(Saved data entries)
- - - - - - -
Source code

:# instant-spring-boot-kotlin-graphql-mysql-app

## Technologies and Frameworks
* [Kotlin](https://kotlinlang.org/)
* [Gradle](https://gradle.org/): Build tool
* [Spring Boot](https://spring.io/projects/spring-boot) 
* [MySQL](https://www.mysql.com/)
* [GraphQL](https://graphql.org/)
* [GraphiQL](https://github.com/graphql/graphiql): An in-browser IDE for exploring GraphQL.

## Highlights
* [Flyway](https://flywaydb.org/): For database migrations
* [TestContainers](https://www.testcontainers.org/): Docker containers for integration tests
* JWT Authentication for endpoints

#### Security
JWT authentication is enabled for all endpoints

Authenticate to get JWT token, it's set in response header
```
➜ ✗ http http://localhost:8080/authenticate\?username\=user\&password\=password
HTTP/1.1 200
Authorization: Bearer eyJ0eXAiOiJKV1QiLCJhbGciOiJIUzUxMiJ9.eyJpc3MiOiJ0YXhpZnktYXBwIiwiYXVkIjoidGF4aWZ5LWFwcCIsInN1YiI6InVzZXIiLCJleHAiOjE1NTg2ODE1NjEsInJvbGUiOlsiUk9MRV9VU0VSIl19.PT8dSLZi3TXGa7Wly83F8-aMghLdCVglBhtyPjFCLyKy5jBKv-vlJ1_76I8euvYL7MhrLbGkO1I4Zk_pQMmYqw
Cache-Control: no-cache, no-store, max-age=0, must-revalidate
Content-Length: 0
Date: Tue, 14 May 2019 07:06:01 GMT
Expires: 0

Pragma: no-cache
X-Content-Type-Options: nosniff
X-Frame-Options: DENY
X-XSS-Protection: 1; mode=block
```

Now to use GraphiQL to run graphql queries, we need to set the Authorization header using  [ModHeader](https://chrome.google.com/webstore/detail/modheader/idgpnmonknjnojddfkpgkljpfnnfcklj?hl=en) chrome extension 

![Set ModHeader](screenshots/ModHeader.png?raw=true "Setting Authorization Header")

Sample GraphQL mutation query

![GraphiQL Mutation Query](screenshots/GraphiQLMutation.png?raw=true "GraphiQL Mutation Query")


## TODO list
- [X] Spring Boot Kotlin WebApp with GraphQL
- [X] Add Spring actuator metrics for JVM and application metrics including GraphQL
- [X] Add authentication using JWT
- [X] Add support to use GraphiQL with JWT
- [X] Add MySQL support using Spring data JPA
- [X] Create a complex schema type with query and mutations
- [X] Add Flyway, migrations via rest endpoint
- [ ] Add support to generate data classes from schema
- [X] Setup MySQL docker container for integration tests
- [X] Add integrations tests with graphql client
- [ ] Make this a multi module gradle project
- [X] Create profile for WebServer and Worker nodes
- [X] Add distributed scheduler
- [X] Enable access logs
- - - - - - -
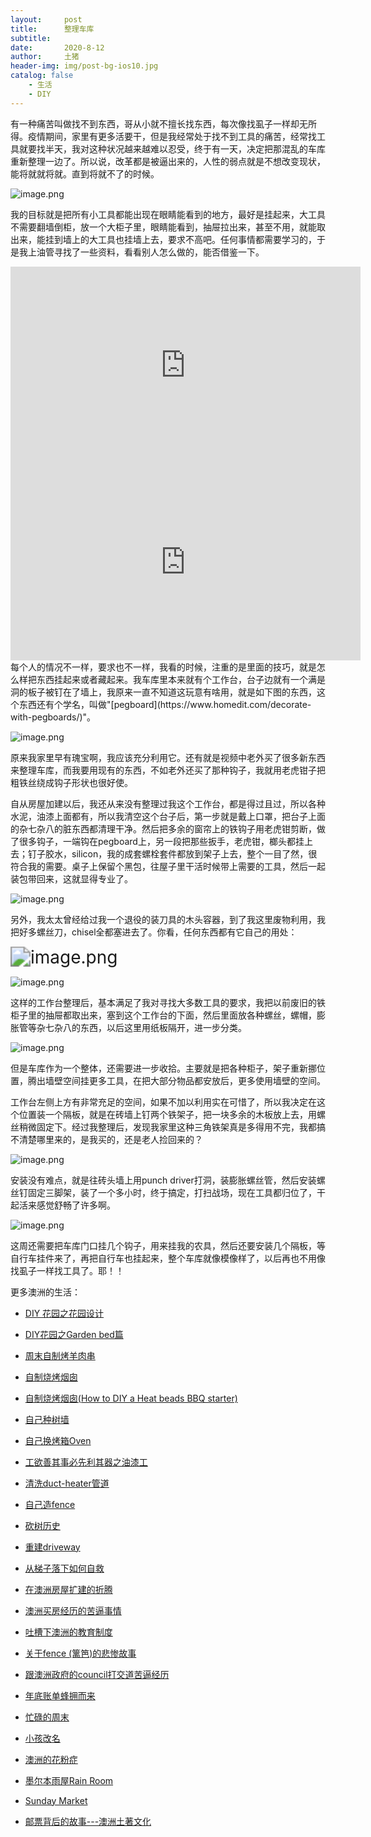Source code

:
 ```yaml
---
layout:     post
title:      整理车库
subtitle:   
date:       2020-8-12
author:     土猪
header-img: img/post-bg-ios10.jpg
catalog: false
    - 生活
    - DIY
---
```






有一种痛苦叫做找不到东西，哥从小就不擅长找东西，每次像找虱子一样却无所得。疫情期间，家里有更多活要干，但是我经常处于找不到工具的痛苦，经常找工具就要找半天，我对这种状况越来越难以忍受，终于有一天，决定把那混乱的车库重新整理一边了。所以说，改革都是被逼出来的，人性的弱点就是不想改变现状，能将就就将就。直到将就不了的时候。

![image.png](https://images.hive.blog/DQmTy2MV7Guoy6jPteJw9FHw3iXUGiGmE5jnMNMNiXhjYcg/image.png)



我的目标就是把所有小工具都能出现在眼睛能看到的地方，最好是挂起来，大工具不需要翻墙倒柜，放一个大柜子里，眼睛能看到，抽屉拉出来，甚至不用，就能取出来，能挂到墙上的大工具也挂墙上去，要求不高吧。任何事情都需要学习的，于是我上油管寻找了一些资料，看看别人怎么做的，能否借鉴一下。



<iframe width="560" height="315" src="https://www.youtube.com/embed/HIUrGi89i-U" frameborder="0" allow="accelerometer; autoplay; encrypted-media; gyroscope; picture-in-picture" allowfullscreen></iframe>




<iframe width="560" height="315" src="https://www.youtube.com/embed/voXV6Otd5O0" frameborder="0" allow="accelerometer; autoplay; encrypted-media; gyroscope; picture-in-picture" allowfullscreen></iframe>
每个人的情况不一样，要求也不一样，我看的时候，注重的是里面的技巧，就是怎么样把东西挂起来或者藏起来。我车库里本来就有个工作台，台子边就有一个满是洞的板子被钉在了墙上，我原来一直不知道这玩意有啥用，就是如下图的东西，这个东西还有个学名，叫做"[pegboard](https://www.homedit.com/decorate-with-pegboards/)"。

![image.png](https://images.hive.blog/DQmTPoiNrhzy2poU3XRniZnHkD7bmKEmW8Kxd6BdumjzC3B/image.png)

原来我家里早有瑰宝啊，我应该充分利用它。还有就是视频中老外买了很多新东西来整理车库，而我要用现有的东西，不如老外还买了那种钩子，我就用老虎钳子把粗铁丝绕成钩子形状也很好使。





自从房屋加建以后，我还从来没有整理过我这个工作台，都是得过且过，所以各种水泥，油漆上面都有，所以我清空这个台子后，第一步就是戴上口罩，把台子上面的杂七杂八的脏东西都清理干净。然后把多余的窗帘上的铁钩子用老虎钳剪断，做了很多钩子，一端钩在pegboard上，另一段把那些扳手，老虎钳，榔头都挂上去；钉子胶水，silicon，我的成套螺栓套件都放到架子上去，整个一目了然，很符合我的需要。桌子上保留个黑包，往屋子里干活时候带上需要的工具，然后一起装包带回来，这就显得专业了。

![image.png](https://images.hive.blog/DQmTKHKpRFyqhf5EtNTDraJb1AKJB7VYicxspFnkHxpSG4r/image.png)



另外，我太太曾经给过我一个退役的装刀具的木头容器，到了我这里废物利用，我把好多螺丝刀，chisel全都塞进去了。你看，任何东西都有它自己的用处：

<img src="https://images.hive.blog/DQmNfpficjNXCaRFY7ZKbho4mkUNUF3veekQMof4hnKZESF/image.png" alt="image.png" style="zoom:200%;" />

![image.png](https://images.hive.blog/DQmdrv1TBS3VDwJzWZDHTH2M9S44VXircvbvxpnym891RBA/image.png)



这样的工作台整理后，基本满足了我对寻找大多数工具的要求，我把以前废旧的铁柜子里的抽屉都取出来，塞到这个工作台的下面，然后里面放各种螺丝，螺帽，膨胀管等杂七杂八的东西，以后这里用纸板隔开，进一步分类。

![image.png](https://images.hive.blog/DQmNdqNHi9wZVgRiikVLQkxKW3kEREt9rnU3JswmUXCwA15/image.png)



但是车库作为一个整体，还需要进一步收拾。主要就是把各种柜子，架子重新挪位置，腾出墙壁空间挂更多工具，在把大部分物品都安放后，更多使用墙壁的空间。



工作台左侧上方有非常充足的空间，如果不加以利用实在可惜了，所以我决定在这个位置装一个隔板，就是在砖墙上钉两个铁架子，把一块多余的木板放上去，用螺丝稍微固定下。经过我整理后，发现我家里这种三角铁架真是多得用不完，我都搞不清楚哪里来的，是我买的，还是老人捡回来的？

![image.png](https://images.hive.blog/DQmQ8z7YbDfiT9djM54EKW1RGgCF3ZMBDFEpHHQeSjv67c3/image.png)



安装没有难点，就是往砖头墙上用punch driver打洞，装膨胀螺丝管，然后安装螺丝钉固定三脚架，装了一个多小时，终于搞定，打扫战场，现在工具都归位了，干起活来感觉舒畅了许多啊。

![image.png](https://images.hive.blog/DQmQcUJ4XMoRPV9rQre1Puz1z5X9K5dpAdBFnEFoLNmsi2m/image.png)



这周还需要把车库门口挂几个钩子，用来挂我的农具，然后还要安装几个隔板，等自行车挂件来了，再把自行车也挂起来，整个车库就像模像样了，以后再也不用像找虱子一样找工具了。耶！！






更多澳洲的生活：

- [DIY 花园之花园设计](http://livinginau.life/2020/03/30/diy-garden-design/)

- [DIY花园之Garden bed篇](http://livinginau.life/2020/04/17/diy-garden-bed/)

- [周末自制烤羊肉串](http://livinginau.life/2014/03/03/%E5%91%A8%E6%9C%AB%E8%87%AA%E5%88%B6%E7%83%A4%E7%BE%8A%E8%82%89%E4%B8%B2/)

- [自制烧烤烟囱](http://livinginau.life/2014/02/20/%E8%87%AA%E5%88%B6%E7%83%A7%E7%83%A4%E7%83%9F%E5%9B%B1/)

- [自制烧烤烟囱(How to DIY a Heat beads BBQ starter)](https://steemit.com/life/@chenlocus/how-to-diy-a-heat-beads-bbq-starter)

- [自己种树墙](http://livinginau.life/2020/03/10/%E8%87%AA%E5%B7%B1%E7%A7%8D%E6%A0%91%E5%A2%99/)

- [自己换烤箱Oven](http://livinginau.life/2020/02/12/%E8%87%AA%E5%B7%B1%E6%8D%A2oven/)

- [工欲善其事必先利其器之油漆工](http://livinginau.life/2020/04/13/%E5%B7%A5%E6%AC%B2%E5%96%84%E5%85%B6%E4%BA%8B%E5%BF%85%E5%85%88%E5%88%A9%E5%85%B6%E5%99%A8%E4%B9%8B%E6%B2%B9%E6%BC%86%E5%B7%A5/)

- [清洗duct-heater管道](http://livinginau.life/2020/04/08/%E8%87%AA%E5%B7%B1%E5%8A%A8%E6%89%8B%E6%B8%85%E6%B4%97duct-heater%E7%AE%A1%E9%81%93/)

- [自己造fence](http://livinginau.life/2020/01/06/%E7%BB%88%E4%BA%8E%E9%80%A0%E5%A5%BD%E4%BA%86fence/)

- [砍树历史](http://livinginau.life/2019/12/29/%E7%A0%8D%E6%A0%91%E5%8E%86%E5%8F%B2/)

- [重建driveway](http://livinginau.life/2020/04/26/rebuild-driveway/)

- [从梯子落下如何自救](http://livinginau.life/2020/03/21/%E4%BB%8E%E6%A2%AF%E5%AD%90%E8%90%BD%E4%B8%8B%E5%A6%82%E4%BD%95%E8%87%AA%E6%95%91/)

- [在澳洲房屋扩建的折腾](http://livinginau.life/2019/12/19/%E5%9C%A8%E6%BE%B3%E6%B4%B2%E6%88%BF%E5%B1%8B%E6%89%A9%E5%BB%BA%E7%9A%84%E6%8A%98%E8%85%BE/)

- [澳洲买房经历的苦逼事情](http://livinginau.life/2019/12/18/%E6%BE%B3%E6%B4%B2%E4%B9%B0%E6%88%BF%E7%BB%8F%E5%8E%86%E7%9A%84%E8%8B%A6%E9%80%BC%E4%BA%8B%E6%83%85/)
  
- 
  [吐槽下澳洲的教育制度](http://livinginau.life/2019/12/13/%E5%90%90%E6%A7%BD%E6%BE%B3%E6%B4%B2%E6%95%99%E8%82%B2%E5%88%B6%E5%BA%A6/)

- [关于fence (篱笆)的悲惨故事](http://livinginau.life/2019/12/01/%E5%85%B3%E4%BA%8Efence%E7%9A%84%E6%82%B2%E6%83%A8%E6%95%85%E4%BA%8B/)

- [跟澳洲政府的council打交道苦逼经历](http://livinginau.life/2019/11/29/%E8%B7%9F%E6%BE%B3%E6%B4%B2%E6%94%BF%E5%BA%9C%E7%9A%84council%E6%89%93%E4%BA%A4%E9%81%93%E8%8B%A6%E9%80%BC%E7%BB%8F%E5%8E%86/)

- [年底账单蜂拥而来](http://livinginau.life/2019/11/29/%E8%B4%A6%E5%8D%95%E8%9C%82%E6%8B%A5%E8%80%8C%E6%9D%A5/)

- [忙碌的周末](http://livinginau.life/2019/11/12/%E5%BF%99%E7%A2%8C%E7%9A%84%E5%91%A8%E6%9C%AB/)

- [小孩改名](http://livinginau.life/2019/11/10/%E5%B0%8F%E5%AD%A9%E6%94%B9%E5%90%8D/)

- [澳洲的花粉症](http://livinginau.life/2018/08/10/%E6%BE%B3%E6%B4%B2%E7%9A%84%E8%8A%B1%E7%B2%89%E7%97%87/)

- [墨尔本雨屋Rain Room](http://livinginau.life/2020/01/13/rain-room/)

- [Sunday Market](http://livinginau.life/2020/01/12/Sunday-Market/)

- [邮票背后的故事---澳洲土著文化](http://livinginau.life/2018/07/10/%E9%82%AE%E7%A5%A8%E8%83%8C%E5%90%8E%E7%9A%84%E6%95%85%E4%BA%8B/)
- - - - - - -
→ REQUIRED ACTION
Please return only the lines above, starting at the line that has "自从房屋加建以后，我还从来没" and ending at the line that has "- [自己种树墙](http", keeping both and leaving each one unchanged.

→ RESPONSE FOR THIS EXERCISE
自从房屋加建以后，我还从来没有整理过我这个工作台，都是得过且过，所以各种水泥，油漆上面都有，所以我清空这个台子后，第一步就是戴上口罩，把台子上面的杂七杂八的脏东西都清理干净。然后把多余的窗帘上的铁钩子用老虎钳剪断，做了很多钩子，一端钩在pegboard上，另一段把那些扳手，老虎钳，榔头都挂上去；钉子胶水，silicon，我的成套螺栓套件都放到架子上去，整个一目了然，很符合我的需要。桌子上保留个黑包，往屋子里干活时候带上需要的工具，然后一起装包带回来，这就显得专业了。

![image.png](https://images.hive.blog/DQmTKHKpRFyqhf5EtNTDraJb1AKJB7VYicxspFnkHxpSG4r/image.png)



另外，我太太曾经给过我一个退役的装刀具的木头容器，到了我这里废物利用，我把好多螺丝刀，chisel全都塞进去了。你看，任何东西都有它自己的用处：

<img src="https://images.hive.blog/DQmNfpficjNXCaRFY7ZKbho4mkUNUF3veekQMof4hnKZESF/image.png" alt="image.png" style="zoom:200%;" />

![image.png](https://images.hive.blog/DQmdrv1TBS3VDwJzWZDHTH2M9S44VXircvbvxpnym891RBA/image.png)



这样的工作台整理后，基本满足了我对寻找大多数工具的要求，我把以前废旧的铁柜子里的抽屉都取出来，塞到这个工作台的下面，然后里面放各种螺丝，螺帽，膨胀管等杂七杂八的东西，以后这里用纸板隔开，进一步分类。

![image.png](https://images.hive.blog/DQmNdqNHi9wZVgRiikVLQkxKW3kEREt9rnU3JswmUXCwA15/image.png)



但是车库作为一个整体，还需要进一步收拾。主要就是把各种柜子，架子重新挪位置，腾出墙壁空间挂更多工具，在把大部分物品都安放后，更多使用墙壁的空间。



工作台左侧上方有非常充足的空间，如果不加以利用实在可惜了，所以我决定在这个位置装一个隔板，就是在砖墙上钉两个铁架子，把一块多余的木板放上去，用螺丝稍微固定下。经过我整理后，发现我家里这种三角铁架真是多得用不完，我都搞不清楚哪里来的，是我买的，还是老人捡回来的？

![image.png](https://images.hive.blog/DQmQ8z7YbDfiT9djM54EKW1RGgCF3ZMBDFEpHHQeSjv67c3/image.png)



安装没有难点，就是往砖头墙上用punch driver打洞，装膨胀螺丝管，然后安装螺丝钉固定三脚架，装了一个多小时，终于搞定，打扫战场，现在工具都归位了，干起活来感觉舒畅了许多啊。

![image.png](https://images.hive.blog/DQmQcUJ4XMoRPV9rQre1Puz1z5X9K5dpAdBFnEFoLNmsi2m/image.png)



这周还需要把车库门口挂几个钩子，用来挂我的农具，然后还要安装几个隔板，等自行车挂件来了，再把自行车也挂起来，整个车库就像模像样了，以后再也不用像找虱子一样找工具了。耶！！






更多澳洲的生活：

- [DIY 花园之花园设计](http://livinginau.life/2020/03/30/diy-garden-design/)

- [DIY花园之Garden bed篇](http://livinginau.life/2020/04/17/diy-garden-bed/)

- [周末自制烤羊肉串](http://livinginau.life/2014/03/03/%E5%91%A8%E6%9C%AB%E8%87%AA%E5%88%B6%E7%83%A4%E7%BE%8A%E8%82%89%E4%B8%B2/)

- [自制烧烤烟囱](http://livinginau.life/2014/02/20/%E8%87%AA%E5%88%B6%E7%83%A7%E7%83%A4%E7%83%9F%E5%9B%B1/)

- [自制烧烤烟囱(How to DIY a Heat beads BBQ starter)](https://steemit.com/life/@chenlocus/how-to-diy-a-heat-beads-bbq-starter)

- [自己种树墙](http://livinginau.life/2020/03/10/%E8%87%AA%E5%B7%B1%E7%A7%8D%E6%A0%91%E5%A2%99/)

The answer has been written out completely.